Assigned task
Your task is to copy every line below that contains the word "more".

Records from a data collection
----

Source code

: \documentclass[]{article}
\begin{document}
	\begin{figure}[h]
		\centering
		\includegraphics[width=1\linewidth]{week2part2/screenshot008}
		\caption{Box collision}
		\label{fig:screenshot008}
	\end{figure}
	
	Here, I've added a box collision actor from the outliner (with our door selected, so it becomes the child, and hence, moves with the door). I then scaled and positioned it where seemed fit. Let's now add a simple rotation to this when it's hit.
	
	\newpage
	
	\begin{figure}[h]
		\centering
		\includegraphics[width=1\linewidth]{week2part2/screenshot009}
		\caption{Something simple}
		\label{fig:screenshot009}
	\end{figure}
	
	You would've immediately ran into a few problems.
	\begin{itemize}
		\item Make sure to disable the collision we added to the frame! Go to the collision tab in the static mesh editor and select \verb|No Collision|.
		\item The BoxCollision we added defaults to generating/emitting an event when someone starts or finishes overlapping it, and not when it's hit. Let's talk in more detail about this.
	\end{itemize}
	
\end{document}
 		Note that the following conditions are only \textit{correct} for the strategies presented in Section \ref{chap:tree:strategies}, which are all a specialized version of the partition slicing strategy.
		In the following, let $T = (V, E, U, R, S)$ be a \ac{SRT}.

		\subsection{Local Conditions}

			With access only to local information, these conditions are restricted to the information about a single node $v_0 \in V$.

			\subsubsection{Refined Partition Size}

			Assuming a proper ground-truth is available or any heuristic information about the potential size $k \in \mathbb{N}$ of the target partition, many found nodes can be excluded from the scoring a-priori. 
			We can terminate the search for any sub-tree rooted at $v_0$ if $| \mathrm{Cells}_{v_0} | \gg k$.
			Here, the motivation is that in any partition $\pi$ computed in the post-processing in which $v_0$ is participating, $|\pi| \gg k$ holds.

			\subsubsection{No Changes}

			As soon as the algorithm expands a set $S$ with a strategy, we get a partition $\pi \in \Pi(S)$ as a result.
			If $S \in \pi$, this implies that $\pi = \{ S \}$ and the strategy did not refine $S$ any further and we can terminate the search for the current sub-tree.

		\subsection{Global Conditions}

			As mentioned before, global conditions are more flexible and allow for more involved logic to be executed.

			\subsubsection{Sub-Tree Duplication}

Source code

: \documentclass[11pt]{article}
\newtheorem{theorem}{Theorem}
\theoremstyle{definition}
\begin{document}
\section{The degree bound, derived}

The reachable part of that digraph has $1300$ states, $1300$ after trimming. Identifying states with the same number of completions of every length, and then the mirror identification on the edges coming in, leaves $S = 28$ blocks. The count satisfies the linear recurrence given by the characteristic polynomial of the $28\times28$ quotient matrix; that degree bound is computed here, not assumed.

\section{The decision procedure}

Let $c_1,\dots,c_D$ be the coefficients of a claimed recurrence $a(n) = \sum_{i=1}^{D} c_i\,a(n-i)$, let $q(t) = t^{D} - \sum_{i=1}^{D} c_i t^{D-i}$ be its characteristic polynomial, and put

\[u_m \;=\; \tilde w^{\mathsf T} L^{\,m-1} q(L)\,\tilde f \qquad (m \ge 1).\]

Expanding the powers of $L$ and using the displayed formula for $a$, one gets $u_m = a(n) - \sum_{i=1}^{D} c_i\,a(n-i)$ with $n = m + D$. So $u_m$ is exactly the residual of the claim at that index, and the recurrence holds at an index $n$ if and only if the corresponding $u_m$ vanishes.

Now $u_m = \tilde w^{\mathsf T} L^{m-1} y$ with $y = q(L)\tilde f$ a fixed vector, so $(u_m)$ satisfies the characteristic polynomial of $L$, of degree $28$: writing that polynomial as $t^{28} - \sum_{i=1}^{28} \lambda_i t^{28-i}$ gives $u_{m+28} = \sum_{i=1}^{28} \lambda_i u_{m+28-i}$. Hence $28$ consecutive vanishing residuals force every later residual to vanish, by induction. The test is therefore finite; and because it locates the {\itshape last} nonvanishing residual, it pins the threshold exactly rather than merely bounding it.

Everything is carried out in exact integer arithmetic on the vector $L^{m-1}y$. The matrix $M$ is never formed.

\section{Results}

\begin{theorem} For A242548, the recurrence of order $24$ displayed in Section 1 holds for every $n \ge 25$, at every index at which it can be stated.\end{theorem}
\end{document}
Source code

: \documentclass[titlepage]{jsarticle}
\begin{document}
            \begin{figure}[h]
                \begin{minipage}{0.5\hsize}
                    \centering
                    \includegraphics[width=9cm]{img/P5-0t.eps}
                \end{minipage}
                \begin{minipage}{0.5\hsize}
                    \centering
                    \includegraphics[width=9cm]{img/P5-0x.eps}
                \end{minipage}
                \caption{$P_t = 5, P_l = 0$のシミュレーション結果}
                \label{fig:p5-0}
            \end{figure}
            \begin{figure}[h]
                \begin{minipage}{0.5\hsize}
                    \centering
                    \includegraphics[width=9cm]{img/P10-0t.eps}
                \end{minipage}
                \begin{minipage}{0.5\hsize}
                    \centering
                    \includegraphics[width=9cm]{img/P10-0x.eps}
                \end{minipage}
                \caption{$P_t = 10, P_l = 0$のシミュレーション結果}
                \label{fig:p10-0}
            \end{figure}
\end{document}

----

Expected answer
		\item The BoxCollision we added defaults to generating/emitting an event when someone starts or finishes overlapping it, and not when it's hit. Let's talk in more detail about this.
			As mentioned before, global conditions are more flexible and allow for more involved logic to be executed.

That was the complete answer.